— ABOUT THIS EXERCISE —
In the entries below, the word "click" appears on some lines. Copy each of those lines.

— THE RECORDS —
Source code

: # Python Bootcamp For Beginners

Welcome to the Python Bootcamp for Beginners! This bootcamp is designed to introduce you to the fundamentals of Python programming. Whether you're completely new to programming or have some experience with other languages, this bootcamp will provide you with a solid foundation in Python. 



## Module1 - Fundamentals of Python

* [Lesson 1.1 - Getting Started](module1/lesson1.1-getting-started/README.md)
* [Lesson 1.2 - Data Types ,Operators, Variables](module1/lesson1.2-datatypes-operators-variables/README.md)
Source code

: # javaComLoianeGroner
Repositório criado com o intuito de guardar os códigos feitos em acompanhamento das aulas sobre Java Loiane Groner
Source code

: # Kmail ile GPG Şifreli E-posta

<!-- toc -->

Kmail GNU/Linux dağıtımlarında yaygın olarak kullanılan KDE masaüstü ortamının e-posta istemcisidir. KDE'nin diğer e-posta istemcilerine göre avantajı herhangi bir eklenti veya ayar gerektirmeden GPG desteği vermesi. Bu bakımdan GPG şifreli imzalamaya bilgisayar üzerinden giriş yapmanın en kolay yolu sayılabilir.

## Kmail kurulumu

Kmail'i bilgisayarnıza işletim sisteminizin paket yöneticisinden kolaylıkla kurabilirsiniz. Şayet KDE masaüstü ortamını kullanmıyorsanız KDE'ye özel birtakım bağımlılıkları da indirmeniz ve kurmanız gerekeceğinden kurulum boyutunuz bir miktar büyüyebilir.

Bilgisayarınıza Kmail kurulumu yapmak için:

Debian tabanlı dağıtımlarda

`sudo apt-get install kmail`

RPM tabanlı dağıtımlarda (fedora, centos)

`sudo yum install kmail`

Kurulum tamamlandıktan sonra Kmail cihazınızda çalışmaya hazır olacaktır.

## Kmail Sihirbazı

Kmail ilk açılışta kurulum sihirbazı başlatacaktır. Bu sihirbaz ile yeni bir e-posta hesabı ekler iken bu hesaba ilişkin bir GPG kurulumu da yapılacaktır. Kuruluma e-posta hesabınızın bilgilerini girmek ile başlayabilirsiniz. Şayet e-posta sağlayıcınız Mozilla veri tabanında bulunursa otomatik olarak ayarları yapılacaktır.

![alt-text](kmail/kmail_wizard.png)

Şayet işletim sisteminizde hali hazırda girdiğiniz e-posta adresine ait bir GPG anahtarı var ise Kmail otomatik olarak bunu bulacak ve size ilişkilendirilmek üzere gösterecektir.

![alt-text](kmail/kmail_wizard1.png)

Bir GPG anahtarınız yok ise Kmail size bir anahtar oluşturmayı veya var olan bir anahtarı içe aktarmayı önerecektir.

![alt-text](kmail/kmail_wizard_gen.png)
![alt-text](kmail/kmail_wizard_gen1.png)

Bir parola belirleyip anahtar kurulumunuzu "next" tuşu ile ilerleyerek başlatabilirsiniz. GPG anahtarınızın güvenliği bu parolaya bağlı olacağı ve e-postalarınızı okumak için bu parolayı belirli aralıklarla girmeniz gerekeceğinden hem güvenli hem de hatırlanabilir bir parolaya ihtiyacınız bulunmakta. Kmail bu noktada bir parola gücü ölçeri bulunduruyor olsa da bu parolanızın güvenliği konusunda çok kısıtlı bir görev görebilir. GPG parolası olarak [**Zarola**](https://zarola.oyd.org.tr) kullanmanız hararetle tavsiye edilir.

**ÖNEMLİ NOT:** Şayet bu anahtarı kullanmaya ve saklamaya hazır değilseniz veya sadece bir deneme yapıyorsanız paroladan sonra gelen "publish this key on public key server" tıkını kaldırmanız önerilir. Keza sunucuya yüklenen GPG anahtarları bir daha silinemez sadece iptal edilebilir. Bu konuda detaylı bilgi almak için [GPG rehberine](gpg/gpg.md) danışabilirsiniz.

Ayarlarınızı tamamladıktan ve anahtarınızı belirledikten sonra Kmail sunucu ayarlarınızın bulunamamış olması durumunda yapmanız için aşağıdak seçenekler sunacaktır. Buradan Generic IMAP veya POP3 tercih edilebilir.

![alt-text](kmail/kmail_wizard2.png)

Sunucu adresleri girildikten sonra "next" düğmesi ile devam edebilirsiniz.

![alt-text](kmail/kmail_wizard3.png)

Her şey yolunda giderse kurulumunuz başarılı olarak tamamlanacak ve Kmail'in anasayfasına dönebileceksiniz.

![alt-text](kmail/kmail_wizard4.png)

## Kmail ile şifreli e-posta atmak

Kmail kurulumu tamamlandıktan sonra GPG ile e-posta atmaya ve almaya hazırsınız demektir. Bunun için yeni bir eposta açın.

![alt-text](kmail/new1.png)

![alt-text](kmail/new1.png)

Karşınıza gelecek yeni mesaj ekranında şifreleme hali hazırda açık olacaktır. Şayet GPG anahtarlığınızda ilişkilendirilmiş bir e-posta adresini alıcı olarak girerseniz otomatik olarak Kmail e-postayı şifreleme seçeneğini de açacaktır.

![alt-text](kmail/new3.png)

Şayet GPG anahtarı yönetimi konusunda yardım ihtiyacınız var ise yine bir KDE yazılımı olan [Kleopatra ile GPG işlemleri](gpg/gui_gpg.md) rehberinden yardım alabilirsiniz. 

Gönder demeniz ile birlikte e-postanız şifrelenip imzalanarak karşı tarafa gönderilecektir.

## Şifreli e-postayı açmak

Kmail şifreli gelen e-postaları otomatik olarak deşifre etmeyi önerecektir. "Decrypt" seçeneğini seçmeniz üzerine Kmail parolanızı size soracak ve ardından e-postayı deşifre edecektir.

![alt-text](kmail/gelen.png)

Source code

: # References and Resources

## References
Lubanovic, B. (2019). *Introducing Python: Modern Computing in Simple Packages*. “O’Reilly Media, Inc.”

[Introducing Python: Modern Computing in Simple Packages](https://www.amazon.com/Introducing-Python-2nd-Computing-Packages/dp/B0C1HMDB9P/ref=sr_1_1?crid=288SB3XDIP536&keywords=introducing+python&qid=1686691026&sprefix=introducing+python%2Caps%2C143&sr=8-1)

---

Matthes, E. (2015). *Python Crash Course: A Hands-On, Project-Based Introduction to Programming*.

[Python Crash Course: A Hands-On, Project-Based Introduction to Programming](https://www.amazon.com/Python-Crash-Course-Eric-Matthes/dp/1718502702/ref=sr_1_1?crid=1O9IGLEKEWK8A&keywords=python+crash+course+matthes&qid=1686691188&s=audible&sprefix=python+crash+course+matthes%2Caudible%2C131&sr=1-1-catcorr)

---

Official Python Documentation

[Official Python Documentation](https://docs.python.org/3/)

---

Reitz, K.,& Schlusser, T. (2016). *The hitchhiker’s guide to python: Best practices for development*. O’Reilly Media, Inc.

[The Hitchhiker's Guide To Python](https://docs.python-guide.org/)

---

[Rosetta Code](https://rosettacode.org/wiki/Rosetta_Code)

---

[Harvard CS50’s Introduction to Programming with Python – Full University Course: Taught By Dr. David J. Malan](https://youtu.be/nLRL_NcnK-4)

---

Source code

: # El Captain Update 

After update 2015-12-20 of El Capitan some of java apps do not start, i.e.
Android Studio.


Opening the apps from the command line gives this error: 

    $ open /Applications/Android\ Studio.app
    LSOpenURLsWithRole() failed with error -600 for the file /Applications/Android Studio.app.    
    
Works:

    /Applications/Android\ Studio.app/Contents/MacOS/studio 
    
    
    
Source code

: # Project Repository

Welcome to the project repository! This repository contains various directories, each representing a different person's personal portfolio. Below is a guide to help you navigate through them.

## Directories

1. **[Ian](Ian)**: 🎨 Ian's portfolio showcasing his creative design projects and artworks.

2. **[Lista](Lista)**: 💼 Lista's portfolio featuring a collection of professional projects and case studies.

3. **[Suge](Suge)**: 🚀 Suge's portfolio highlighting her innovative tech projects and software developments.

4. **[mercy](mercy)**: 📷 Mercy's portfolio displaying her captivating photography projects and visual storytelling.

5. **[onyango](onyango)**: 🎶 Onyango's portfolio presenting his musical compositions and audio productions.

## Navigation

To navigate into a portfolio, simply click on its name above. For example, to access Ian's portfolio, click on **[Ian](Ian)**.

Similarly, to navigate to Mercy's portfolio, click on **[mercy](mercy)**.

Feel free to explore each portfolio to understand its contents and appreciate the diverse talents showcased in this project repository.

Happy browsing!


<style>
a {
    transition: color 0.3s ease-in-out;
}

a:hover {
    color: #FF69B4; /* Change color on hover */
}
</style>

— RESULT FOR THIS EXERCISE —
To navigate into a portfolio, simply click on its name above. For example, to access Ian's portfolio, click on **[Ian](Ian)**.
Similarly, to navigate to Mercy's portfolio, click on **[mercy](mercy)**.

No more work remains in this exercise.